Start of Data for processing
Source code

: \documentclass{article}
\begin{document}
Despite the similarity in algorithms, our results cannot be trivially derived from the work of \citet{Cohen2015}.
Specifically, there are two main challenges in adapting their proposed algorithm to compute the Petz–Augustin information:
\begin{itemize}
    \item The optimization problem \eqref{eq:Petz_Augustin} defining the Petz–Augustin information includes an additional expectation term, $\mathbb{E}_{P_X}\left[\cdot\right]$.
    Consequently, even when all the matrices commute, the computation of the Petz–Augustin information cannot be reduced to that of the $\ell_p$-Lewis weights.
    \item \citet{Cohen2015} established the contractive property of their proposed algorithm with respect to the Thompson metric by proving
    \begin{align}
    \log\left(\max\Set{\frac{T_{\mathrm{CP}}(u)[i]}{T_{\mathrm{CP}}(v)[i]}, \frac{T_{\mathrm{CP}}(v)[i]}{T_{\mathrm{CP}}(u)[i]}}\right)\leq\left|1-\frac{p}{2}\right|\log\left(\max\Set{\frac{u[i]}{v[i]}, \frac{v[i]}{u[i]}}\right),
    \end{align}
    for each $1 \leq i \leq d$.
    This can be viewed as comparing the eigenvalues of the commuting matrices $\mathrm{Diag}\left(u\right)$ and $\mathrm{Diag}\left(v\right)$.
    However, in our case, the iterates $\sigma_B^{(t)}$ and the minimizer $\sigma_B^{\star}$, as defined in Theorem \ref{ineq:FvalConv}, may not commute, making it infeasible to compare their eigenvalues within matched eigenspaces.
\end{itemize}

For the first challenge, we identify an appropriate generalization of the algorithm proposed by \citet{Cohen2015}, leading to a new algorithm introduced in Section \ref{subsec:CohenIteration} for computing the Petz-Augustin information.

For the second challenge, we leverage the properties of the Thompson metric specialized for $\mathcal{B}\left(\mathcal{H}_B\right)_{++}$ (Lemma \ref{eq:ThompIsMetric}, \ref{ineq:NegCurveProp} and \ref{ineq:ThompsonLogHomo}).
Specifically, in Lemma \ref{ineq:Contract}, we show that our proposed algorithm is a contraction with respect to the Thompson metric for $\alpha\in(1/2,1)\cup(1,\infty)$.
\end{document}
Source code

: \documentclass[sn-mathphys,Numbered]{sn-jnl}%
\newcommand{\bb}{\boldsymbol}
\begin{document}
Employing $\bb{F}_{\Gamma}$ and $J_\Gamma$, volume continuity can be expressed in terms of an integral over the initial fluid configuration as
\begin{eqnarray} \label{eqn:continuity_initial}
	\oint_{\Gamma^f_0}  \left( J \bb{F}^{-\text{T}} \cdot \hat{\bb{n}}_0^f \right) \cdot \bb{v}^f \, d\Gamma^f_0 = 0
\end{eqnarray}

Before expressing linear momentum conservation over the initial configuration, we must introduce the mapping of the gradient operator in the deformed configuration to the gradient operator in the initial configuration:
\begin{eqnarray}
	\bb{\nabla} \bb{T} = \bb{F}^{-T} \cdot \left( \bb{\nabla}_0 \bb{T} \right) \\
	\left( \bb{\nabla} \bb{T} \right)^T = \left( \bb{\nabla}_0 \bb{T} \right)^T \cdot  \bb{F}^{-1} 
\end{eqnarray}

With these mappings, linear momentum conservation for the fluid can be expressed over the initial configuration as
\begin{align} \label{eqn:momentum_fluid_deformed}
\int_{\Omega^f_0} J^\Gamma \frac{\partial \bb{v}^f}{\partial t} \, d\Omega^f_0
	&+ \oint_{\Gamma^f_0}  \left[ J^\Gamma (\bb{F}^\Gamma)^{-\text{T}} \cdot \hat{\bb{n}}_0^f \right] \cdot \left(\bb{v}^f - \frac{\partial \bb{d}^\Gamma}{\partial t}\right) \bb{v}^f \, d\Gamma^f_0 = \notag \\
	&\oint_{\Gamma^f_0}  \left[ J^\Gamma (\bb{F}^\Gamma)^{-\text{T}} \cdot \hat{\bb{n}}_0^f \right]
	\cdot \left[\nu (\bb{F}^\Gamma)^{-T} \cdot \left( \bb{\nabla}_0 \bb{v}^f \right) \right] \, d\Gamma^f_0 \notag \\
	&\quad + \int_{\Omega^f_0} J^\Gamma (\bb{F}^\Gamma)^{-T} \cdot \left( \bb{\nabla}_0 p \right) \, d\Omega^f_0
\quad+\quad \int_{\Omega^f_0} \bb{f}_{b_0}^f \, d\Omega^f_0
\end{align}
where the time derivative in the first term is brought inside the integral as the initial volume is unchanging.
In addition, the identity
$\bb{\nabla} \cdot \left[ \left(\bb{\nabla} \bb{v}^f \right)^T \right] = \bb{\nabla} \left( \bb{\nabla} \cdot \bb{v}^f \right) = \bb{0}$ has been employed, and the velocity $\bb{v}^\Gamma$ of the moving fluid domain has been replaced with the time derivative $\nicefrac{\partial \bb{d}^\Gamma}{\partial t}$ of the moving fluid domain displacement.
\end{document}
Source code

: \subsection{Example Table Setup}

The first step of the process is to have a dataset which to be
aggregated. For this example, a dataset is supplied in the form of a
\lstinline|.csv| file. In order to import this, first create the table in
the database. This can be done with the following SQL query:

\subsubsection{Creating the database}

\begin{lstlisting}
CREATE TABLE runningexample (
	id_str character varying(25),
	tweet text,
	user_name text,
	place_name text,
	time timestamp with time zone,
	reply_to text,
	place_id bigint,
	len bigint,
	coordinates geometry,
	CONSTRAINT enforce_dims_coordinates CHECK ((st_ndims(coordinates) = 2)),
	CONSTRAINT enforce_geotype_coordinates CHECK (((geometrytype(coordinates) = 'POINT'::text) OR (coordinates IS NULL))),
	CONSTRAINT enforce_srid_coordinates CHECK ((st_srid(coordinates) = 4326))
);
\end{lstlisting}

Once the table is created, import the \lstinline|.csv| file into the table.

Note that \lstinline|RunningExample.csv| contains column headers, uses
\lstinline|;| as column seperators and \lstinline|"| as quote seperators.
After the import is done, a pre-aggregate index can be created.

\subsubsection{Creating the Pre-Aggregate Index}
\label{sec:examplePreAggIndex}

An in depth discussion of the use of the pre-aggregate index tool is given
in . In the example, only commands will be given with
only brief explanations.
End of Data for processing
What to do: Having looked over the entries above, reproduce all of them exactly.

Exercise result:
Source code

: \documentclass{article}
\begin{document}
Despite the similarity in algorithms, our results cannot be trivially derived from the work of \citet{Cohen2015}.
Specifically, there are two main challenges in adapting their proposed algorithm to compute the Petz–Augustin information:
\begin{itemize}
    \item The optimization problem \eqref{eq:Petz_Augustin} defining the Petz–Augustin information includes an additional expectation term, $\mathbb{E}_{P_X}\left[\cdot\right]$.
    Consequently, even when all the matrices commute, the computation of the Petz–Augustin information cannot be reduced to that of the $\ell_p$-Lewis weights.
    \item \citet{Cohen2015} established the contractive property of their proposed algorithm with respect to the Thompson metric by proving
    \begin{align}
    \log\left(\max\Set{\frac{T_{\mathrm{CP}}(u)[i]}{T_{\mathrm{CP}}(v)[i]}, \frac{T_{\mathrm{CP}}(v)[i]}{T_{\mathrm{CP}}(u)[i]}}\right)\leq\left|1-\frac{p}{2}\right|\log\left(\max\Set{\frac{u[i]}{v[i]}, \frac{v[i]}{u[i]}}\right),
    \end{align}
    for each $1 \leq i \leq d$.
    This can be viewed as comparing the eigenvalues of the commuting matrices $\mathrm{Diag}\left(u\right)$ and $\mathrm{Diag}\left(v\right)$.
    However, in our case, the iterates $\sigma_B^{(t)}$ and the minimizer $\sigma_B^{\star}$, as defined in Theorem \ref{ineq:FvalConv}, may not commute, making it infeasible to compare their eigenvalues within matched eigenspaces.
\end{itemize}

For the first challenge, we identify an appropriate generalization of the algorithm proposed by \citet{Cohen2015}, leading to a new algorithm introduced in Section \ref{subsec:CohenIteration} for computing the Petz-Augustin information.

For the second challenge, we leverage the properties of the Thompson metric specialized for $\mathcal{B}\left(\mathcal{H}_B\right)_{++}$ (Lemma \ref{eq:ThompIsMetric}, \ref{ineq:NegCurveProp} and \ref{ineq:ThompsonLogHomo}).
Specifically, in Lemma \ref{ineq:Contract}, we show that our proposed algorithm is a contraction with respect to the Thompson metric for $\alpha\in(1/2,1)\cup(1,\infty)$.
\end{document}
Source code

: \documentclass[sn-mathphys,Numbered]{sn-jnl}%
\newcommand{\bb}{\boldsymbol}
\begin{document}
Employing $\bb{F}_{\Gamma}$ and $J_\Gamma$, volume continuity can be expressed in terms of an integral over the initial fluid configuration as
\begin{eqnarray} \label{eqn:continuity_initial}
	\oint_{\Gamma^f_0}  \left( J \bb{F}^{-\text{T}} \cdot \hat{\bb{n}}_0^f \right) \cdot \bb{v}^f \, d\Gamma^f_0 = 0
\end{eqnarray}

Before expressing linear momentum conservation over the initial configuration, we must introduce the mapping of the gradient operator in the deformed configuration to the gradient operator in the initial configuration:
\begin{eqnarray}
	\bb{\nabla} \bb{T} = \bb{F}^{-T} \cdot \left( \bb{\nabla}_0 \bb{T} \right) \\
	\left( \bb{\nabla} \bb{T} \right)^T = \left( \bb{\nabla}_0 \bb{T} \right)^T \cdot  \bb{F}^{-1} 
\end{eqnarray}

With these mappings, linear momentum conservation for the fluid can be expressed over the initial configuration as
\begin{align} \label{eqn:momentum_fluid_deformed}
\int_{\Omega^f_0} J^\Gamma \frac{\partial \bb{v}^f}{\partial t} \, d\Omega^f_0
	&+ \oint_{\Gamma^f_0}  \left[ J^\Gamma (\bb{F}^\Gamma)^{-\text{T}} \cdot \hat{\bb{n}}_0^f \right] \cdot \left(\bb{v}^f - \frac{\partial \bb{d}^\Gamma}{\partial t}\right) \bb{v}^f \, d\Gamma^f_0 = \notag \\
	&\oint_{\Gamma^f_0}  \left[ J^\Gamma (\bb{F}^\Gamma)^{-\text{T}} \cdot \hat{\bb{n}}_0^f \right]
	\cdot \left[\nu (\bb{F}^\Gamma)^{-T} \cdot \left( \bb{\nabla}_0 \bb{v}^f \right) \right] \, d\Gamma^f_0 \notag \\
	&\quad + \int_{\Omega^f_0} J^\Gamma (\bb{F}^\Gamma)^{-T} \cdot \left( \bb{\nabla}_0 p \right) \, d\Omega^f_0
\quad+\quad \int_{\Omega^f_0} \bb{f}_{b_0}^f \, d\Omega^f_0
\end{align}
where the time derivative in the first term is brought inside the integral as the initial volume is unchanging.
In addition, the identity
$\bb{\nabla} \cdot \left[ \left(\bb{\nabla} \bb{v}^f \right)^T \right] = \bb{\nabla} \left( \bb{\nabla} \cdot \bb{v}^f \right) = \bb{0}$ has been employed, and the velocity $\bb{v}^\Gamma$ of the moving fluid domain has been replaced with the time derivative $\nicefrac{\partial \bb{d}^\Gamma}{\partial t}$ of the moving fluid domain displacement.
\end{document}
Source code

: \subsection{Example Table Setup}

The first step of the process is to have a dataset which to be
aggregated. For this example, a dataset is supplied in the form of a
\lstinline|.csv| file. In order to import this, first create the table in
the database. This can be done with the following SQL query:

\subsubsection{Creating the database}

\begin{lstlisting}
CREATE TABLE runningexample (
	id_str character varying(25),
	tweet text,
	user_name text,
	place_name text,
	time timestamp with time zone,
	reply_to text,
	place_id bigint,
	len bigint,
	coordinates geometry,
	CONSTRAINT enforce_dims_coordinates CHECK ((st_ndims(coordinates) = 2)),
	CONSTRAINT enforce_geotype_coordinates CHECK (((geometrytype(coordinates) = 'POINT'::text) OR (coordinates IS NULL))),
	CONSTRAINT enforce_srid_coordinates CHECK ((st_srid(coordinates) = 4326))
);
\end{lstlisting}

Once the table is created, import the \lstinline|.csv| file into the table.

Note that \lstinline|RunningExample.csv| contains column headers, uses
\lstinline|;| as column seperators and \lstinline|"| as quote seperators.
After the import is done, a pre-aggregate index can be created.

\subsubsection{Creating the Pre-Aggregate Index}
\label{sec:examplePreAggIndex}

An in depth discussion of the use of the pre-aggregate index tool is given
in . In the example, only commands will be given with
only brief explanations.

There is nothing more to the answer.